Cara provincia
Mercoledì 16 Settembre 2009
Prima dell’arabo impariamo almeno l’italiano
La nostra lingua è sempre più bistrattata e vilipesa
Se a Torino un certo numero di maestre degli asili comunali (3,3%) va a lezione di cinese e di romeno, qualcosa non quadra; mi sembra invece naturale che debba essere chi viene qua a volere lezioni di italiano, meglio ancora se da maestre ferratissime anche in codesta sola lingua. Siamo o non siamo la culla dell’Umanesimo? Abbiamo o non abbiamo prodotto Dante, Petrarca, Boccaccio, Machiavelli, Bembo, Ariosto, Tasso, il Vocabolario della Crusca, e l’Enciclopedia Italiana (la Treccani), a cui il mondo intero si è abbeverato e si abbevera ancora? Se i cinesi e i romeni vengono qua, siano benvenuti, ma, conclusi i convenevoli dell’accoglienza, muovano le culatte: per imparare, con le maestre ad insegnare. Gent.ma Ministra Gelmini, la prego, tra le pieghe della normativa, promuova anche un po’ di dignità!
Gianfranco Mortoni
«Come va il tuo uzbeko?», «Non c’è malaccio, fatico ancora un po’ coi verbi. E tu col kazako?», «Faccio già conversazione al bar». Senza andare troppo lontano con la fantasia, la babele delle lingue che ogni giorno attraversiamo ci autorizza a pensare che tra qualche anno dovremo abbandonare l’inglese per darci al cinese o all’arabo stretto, con buona pace della nostra vituperata lingua, già ammazzata nel corso degli anni dall’inquinamento di vocaboli anglosassoni. Senza arrivare a promuovere un premio come “Italiano zerbino della lingua inglese”, consegnato ogni anno dall’associazione Radicale esperanto per la democrazia linguistica a chi si dà particolarmente da fare per affossare l’idioma di Dante, occorre indubbiamente riflettere sul complesso di inferiorità che ci pervade nei confronti dei vocabolari stranieri.

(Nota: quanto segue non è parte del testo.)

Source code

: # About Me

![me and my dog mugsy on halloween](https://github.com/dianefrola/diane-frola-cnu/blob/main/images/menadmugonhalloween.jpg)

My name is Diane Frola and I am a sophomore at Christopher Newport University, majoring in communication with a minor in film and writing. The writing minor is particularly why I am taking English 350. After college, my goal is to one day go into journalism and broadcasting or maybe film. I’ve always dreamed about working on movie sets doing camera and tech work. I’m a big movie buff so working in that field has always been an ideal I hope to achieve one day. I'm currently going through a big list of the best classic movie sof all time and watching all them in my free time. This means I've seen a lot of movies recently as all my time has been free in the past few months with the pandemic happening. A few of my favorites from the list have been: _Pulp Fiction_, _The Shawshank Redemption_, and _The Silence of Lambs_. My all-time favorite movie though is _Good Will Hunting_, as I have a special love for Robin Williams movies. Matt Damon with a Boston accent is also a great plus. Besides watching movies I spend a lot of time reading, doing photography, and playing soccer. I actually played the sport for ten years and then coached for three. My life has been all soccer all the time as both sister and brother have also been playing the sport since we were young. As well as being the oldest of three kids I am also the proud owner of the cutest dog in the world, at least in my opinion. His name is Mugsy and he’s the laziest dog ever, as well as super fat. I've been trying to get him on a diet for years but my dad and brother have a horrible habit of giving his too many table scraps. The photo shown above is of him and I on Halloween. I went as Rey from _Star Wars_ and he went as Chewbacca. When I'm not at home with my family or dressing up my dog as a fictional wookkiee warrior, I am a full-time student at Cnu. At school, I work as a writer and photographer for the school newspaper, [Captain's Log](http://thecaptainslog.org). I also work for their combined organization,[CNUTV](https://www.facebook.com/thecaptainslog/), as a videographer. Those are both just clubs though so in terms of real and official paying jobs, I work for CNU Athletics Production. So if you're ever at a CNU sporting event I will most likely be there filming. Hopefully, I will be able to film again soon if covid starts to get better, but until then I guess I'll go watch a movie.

Parliamo e scriviamo un italiano sempre più povero, girando e rigirando gli stessi vocaboli o usandoli a sproposito perché mal tradotti dall’inglese, gli stessi insegnanti possiedono un lessico scarso e comunque miscelato a parole anglosassoni. Le maestre degli asili, quindi, farebbero bene a seguire corsi accelerati di italiano prima di imparare il cinese o il romeno, per insegnarlo poi, come giustamente sostiene lei, a chi arriva in Italia per integrarsi. Senza scomodare Wittgenstein, persuaso che la lingua si curasse da sé senza migliorarsi né peggiorarsi, cerchiamo invece di assisterla quotidianamente proteggendola dagli «ok», «ho realizzato», «buon week» «see you later» «occhial house» con uno scatto d’orgoglio, almeno in memoria e per rispetto verso i padri nobili che lei ha citato.